Troup  a écrit le 01/01/2013 à 9:44 :

Pourquoi mélanger dans un même sac grandes écoles (commerce, administration et ingénieur) ? Malgré la part de plus en plus importante d'ingénieurs de formation s'orientant vers des métiers de finance/conseil/management etc, il reste une petite moitié d'ingénieurs dits "de production" qui cravachent pour faire tourner la/les machines alors que les chaines hiérarchiques s'alourdissent (i.e. personnes maniant le pipeau issues ayant rarement une légitimité (MBA inutile ou toute autre qualification ronflante)) et qui mettent les mains dans le cambouis malgré la baisse vertigineuse des salaires de ces ingénieurs-ci.
Pour ce qui est des écoles de commerce (et d'ingénieurs aussi) il faudrait là aussi différencier les "grandes" des "petites". Il y a selon moi une certaine légitimité pour les gens rentrant à HEC ou l'ESSEC (ceci dit, il faudrait encore discuter du capital culturel/familial de ces personnes qui s'éloigne de plus en plus de la démographie française).

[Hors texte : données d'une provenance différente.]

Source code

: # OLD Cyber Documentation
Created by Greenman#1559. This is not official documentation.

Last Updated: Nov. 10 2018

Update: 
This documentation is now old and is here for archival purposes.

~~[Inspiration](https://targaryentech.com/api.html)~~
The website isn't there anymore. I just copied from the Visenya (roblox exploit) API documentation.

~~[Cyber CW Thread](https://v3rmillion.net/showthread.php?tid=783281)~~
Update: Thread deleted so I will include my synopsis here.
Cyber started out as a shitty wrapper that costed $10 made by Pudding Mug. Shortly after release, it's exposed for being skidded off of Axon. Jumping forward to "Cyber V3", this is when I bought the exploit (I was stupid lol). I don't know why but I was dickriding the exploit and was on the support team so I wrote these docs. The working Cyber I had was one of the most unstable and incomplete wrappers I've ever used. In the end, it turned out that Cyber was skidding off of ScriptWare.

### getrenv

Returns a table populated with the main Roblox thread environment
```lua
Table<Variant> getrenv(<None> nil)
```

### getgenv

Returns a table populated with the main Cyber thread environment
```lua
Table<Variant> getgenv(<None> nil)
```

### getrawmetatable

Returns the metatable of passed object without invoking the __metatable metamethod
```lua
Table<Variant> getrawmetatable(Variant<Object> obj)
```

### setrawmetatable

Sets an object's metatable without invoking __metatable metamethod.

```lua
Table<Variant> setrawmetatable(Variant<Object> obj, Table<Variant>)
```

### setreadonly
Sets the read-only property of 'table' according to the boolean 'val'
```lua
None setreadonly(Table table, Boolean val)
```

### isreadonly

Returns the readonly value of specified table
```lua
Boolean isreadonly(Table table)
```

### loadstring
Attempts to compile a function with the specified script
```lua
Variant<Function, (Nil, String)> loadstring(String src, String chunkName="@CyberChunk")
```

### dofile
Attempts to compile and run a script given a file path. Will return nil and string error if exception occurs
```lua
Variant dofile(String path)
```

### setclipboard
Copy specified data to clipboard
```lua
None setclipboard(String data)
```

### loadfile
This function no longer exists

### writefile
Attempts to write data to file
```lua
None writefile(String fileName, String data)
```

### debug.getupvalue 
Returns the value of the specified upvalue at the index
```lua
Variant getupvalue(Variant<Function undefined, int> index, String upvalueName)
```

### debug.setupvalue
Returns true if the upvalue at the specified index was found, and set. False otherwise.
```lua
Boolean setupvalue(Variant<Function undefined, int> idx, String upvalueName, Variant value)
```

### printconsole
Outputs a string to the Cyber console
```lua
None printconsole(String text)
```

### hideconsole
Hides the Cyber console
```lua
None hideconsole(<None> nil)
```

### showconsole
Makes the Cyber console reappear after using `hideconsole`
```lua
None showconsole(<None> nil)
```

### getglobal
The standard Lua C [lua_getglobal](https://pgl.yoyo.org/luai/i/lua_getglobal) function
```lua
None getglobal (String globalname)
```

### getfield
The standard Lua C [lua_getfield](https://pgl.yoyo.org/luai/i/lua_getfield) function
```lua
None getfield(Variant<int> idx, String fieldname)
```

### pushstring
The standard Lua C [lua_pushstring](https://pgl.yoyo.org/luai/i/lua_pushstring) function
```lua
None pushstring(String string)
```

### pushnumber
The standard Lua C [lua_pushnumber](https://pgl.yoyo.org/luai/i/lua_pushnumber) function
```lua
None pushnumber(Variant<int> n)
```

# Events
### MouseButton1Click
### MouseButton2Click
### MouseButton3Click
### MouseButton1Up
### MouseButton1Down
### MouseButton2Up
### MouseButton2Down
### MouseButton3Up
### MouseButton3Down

Ensuite pour les "petites" ce sont très souvent des fils-a-papa (i.e. descendants de baronnies locales) n'ayant pas réussi soit à rentrer en prépa soit à avoir une bonne école, qui s'achètent ainsi (le mot est justement choisi) une légitimité "école de commerce bac +5" ainsi qu'un portefeuille de fils-de-rentiers oisifs comme eux de premier plan.
Enfin pour les écoles d'administration, l'exception française me semble là une hérésie. Que la quasi-entièreté de la classe politique actuelle n'ait jamais travaillé ni connu le monde du travail que 95% des français me paraît dangereux. On assite ainsi à la création d'une nouvelle profession : homme/femme politique qui loin d'avoir des idées suivent les lobbys divers dont les représentants sont leurs camarades de promotion/bailleurs de fonds principaux. Finalement cette nouvelle caste ne représente plus le "peuple" dans son ensemble mais un petit faisceau d'intérêts particuliers.
Petites questions (dont je n'ai pas les réponses)
- Combien d'avocats dans la profession d'homme/femme politique ?
- Combien d'avocats d'affaires sur ces avocats ?
- Combien de magistrats ? (m'est avis que ce nombre est beaucoup plus restreint... allez savoir pourquoi)
- Combien d'anciens d'une grande école de commerce ?
- Combien d'anciens d'une grande école d'ingénieurs ?
- Combien de médecins ?
Je pense qu'avec ces quelques catégories on a peu ou prou 90% des personnes nous gouvernant...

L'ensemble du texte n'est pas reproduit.